Dataset entries:
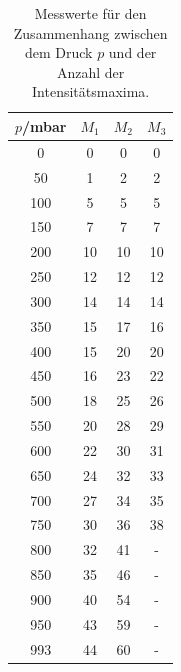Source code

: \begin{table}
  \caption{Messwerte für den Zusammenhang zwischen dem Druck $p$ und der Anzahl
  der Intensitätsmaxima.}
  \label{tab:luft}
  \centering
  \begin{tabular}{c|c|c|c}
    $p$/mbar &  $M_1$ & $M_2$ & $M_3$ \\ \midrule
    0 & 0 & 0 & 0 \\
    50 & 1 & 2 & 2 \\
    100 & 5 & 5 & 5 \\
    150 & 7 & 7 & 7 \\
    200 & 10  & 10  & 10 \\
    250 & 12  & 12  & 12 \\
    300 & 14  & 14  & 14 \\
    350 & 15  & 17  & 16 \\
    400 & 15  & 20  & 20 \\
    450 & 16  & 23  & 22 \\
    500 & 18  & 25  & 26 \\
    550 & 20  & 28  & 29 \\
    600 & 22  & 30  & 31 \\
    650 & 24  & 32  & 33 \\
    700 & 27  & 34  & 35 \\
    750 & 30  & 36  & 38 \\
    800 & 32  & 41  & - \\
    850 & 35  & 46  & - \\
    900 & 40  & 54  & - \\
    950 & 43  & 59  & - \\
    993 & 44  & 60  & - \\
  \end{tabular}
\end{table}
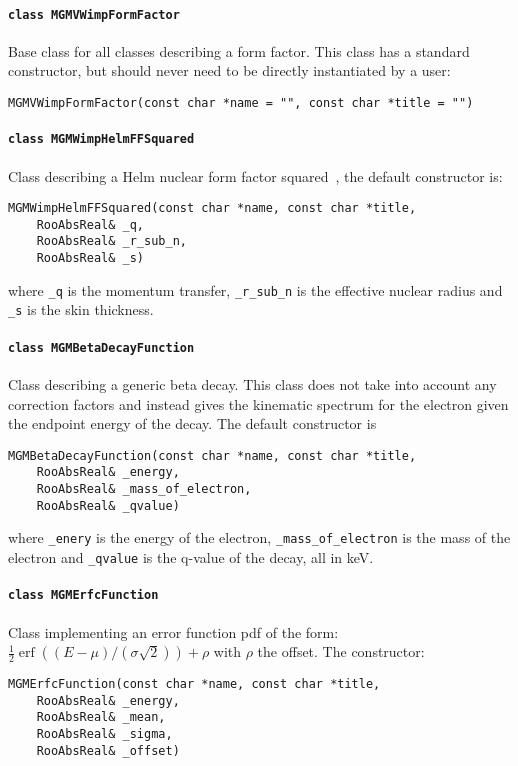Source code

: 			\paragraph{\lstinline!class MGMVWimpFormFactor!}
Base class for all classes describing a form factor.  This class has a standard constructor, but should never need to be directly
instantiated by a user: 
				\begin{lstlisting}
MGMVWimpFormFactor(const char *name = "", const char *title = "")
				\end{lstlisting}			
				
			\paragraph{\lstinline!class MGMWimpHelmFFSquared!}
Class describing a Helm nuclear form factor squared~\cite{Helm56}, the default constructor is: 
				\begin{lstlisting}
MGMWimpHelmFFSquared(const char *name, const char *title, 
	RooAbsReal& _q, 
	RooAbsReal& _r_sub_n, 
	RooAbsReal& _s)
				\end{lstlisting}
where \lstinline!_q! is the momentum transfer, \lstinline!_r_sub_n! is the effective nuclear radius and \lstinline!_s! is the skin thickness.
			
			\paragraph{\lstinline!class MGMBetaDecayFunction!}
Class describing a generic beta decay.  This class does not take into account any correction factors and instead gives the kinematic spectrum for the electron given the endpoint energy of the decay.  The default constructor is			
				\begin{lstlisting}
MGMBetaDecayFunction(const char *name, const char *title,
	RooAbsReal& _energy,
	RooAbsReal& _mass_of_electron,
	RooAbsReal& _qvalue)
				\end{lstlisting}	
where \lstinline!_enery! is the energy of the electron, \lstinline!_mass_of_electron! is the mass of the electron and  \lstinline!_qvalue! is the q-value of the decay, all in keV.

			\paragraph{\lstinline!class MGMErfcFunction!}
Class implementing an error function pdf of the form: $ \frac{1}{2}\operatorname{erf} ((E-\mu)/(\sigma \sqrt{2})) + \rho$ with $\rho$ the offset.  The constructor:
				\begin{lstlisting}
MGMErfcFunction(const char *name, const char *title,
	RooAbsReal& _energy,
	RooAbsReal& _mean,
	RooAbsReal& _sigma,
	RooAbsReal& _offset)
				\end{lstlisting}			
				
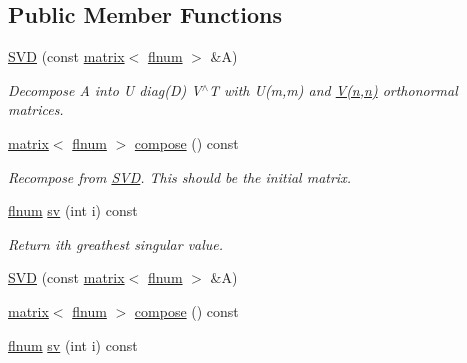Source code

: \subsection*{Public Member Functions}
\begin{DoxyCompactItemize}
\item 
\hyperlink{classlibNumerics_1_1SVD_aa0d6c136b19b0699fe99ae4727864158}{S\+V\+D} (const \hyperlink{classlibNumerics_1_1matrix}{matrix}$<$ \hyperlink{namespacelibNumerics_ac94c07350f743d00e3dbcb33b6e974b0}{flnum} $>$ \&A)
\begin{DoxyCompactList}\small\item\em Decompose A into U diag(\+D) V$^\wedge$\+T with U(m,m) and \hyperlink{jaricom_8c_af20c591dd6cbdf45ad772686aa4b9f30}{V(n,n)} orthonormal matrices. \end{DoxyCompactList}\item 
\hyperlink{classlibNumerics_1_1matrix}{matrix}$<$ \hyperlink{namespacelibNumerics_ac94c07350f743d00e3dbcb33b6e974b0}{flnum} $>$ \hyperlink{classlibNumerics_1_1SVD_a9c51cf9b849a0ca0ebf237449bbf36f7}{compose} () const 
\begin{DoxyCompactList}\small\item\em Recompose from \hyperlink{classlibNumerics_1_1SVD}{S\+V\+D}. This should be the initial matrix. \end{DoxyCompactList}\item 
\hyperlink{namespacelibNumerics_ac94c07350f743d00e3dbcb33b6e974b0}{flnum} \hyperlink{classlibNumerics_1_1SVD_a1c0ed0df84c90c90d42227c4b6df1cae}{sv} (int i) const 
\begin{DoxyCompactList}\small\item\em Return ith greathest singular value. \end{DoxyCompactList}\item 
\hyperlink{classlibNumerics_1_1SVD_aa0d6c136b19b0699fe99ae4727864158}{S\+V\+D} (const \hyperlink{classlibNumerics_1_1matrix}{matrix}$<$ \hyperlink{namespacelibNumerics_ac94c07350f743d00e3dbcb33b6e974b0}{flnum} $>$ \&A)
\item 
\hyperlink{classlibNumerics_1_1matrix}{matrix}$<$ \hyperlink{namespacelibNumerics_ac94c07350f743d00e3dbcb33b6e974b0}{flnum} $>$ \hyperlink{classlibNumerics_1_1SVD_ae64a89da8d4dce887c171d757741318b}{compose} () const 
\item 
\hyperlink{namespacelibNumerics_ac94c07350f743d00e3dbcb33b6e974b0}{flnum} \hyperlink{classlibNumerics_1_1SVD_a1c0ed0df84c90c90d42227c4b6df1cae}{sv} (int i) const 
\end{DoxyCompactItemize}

==

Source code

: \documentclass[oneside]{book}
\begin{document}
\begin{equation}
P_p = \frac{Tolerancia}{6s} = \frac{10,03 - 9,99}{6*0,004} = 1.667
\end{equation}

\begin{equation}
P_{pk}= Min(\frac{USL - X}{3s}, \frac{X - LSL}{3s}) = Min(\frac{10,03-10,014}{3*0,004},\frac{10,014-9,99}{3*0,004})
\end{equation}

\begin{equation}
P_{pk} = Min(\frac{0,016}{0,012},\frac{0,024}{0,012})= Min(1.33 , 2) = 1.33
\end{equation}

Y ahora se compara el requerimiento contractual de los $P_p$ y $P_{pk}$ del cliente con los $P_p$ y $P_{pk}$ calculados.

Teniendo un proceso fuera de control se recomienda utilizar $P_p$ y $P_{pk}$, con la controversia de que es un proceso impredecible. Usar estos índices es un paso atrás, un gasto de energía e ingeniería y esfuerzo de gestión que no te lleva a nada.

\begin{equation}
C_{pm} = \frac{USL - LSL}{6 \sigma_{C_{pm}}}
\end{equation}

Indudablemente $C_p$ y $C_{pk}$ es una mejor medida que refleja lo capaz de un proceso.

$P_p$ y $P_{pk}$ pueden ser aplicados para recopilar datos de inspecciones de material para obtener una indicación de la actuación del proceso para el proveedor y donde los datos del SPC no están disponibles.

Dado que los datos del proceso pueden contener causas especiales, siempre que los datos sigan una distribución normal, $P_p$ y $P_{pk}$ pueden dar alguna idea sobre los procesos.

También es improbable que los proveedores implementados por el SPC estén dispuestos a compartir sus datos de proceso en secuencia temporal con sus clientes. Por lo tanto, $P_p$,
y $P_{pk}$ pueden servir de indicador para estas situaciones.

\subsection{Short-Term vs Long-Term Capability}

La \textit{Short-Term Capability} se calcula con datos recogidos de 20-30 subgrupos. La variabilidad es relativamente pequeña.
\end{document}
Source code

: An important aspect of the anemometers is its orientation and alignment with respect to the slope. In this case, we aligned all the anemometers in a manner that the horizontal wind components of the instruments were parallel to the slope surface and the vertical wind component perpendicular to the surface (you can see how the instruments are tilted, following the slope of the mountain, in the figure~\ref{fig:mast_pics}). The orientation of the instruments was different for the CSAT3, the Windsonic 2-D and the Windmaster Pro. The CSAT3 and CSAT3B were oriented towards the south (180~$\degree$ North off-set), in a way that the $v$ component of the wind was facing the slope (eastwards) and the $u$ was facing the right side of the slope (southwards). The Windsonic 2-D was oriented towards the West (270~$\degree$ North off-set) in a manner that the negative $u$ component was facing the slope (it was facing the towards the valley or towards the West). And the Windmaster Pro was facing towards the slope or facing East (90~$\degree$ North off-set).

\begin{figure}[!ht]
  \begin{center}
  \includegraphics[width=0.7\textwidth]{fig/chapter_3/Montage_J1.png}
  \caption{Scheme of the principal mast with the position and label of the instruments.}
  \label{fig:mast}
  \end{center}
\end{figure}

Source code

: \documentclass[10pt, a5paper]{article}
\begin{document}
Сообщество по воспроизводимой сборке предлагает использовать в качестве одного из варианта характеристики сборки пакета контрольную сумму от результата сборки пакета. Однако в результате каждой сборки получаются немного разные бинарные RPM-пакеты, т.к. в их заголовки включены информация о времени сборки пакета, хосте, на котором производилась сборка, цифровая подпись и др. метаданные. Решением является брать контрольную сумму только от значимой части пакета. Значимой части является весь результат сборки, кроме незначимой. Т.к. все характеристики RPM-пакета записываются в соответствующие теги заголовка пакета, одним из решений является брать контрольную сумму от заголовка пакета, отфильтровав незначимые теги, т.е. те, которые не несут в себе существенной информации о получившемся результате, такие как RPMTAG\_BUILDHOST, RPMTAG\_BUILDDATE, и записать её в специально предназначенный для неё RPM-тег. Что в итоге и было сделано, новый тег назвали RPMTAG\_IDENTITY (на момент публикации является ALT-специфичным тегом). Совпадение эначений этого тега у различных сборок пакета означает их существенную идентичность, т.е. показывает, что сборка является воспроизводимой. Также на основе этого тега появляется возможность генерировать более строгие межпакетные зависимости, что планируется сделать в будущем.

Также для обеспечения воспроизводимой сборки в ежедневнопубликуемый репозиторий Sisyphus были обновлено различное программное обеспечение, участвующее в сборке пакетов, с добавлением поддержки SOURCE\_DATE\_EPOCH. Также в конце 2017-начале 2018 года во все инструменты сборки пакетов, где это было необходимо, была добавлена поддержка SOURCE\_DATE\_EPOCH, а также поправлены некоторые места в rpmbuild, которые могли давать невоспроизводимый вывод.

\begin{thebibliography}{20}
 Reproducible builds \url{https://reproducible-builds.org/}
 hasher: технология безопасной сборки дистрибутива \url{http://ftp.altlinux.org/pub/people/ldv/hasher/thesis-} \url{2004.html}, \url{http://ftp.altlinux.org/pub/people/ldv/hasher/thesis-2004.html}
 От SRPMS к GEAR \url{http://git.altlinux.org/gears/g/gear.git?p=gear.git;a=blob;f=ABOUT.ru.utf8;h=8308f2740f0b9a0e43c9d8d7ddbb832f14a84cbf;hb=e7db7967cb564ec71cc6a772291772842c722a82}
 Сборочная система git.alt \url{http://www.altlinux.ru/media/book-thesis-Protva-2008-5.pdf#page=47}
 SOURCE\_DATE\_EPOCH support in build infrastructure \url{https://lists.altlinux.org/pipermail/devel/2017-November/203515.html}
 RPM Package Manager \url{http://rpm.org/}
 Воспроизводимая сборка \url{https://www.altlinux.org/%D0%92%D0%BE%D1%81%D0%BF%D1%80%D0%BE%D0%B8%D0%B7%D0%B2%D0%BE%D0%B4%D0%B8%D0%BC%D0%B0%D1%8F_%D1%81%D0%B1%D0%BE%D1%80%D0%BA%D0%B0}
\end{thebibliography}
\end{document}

* * *

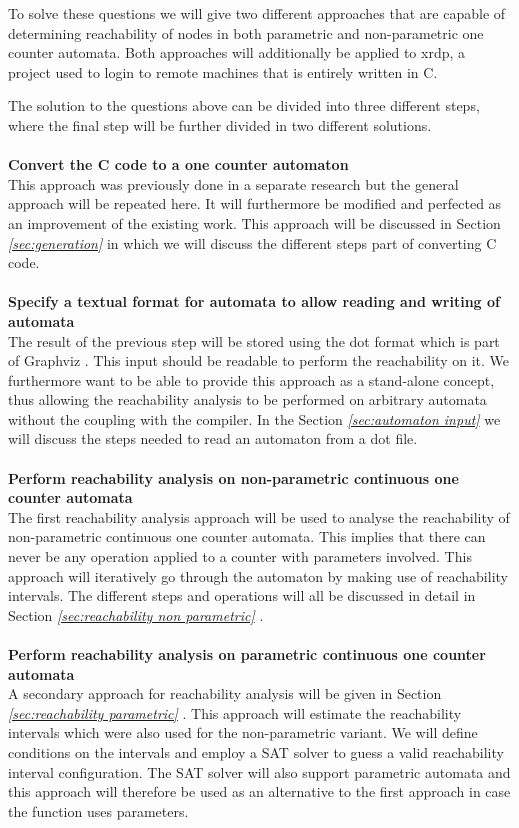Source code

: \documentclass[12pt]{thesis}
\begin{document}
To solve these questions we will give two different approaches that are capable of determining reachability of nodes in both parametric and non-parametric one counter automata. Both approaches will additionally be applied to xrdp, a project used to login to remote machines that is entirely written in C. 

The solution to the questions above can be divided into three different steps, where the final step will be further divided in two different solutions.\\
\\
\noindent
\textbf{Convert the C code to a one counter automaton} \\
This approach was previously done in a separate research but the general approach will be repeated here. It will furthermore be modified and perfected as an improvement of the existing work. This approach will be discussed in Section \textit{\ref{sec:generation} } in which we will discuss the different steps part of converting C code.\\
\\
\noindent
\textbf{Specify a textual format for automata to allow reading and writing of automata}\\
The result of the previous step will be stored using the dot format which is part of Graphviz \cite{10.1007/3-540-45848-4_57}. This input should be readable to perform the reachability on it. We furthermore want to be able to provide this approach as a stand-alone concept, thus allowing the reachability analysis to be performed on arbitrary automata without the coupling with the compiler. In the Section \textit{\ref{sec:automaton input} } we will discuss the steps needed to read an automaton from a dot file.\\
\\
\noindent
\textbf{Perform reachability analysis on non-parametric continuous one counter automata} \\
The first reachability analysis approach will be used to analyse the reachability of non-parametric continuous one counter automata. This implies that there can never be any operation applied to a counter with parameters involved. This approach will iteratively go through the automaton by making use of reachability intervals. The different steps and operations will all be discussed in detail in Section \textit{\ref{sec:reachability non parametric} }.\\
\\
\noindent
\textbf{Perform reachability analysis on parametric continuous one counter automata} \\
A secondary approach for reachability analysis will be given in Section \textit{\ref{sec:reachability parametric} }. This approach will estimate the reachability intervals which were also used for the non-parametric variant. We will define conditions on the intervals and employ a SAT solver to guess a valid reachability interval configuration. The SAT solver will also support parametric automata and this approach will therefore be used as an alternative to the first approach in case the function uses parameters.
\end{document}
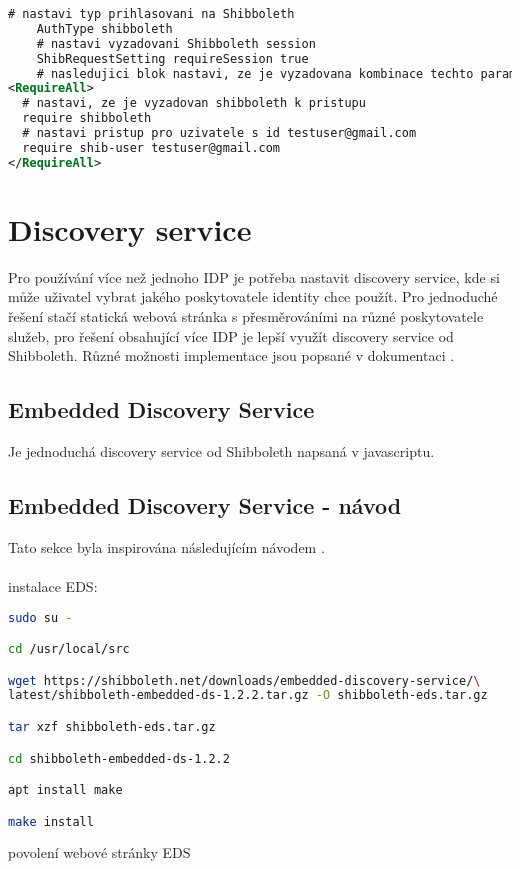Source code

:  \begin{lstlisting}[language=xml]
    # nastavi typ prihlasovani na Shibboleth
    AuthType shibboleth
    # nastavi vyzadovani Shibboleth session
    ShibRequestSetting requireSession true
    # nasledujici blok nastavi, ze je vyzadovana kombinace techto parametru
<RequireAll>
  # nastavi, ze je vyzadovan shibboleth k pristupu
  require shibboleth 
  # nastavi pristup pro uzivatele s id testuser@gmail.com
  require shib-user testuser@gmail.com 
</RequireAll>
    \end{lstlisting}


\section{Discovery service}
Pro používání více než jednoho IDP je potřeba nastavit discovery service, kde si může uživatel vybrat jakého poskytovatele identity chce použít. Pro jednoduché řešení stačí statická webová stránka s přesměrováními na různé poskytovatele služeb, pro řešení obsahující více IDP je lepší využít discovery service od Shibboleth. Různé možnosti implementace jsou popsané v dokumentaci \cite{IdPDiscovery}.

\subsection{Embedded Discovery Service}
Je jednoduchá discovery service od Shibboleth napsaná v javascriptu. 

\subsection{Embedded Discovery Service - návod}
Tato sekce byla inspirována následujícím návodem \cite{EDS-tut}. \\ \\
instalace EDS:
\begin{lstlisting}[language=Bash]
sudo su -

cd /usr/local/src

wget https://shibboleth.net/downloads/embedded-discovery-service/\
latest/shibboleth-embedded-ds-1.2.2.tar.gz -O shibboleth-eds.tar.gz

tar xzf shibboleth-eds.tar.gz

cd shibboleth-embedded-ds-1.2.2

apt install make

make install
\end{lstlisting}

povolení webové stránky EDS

### [GOAL OF THE EXERCISE]
An exact copy of the lines above between the line holding "require shibboleth" and the line holding "Pro používání více", inclusive, is the whole answer.

### [OUTPUT BELOW]
  require shibboleth 
  # nastavi pristup pro uzivatele s id testuser@gmail.com
  require shib-user testuser@gmail.com 
</RequireAll>
    \end{lstlisting}


\section{Discovery service}
Pro používání více než jednoho IDP je potřeba nastavit discovery service, kde si může uživatel vybrat jakého poskytovatele identity chce použít. Pro jednoduché řešení stačí statická webová stránka s přesměrováními na různé poskytovatele služeb, pro řešení obsahující více IDP je lepší využít discovery service od Shibboleth. Různé možnosti implementace jsou popsané v dokumentaci \cite{IdPDiscovery}.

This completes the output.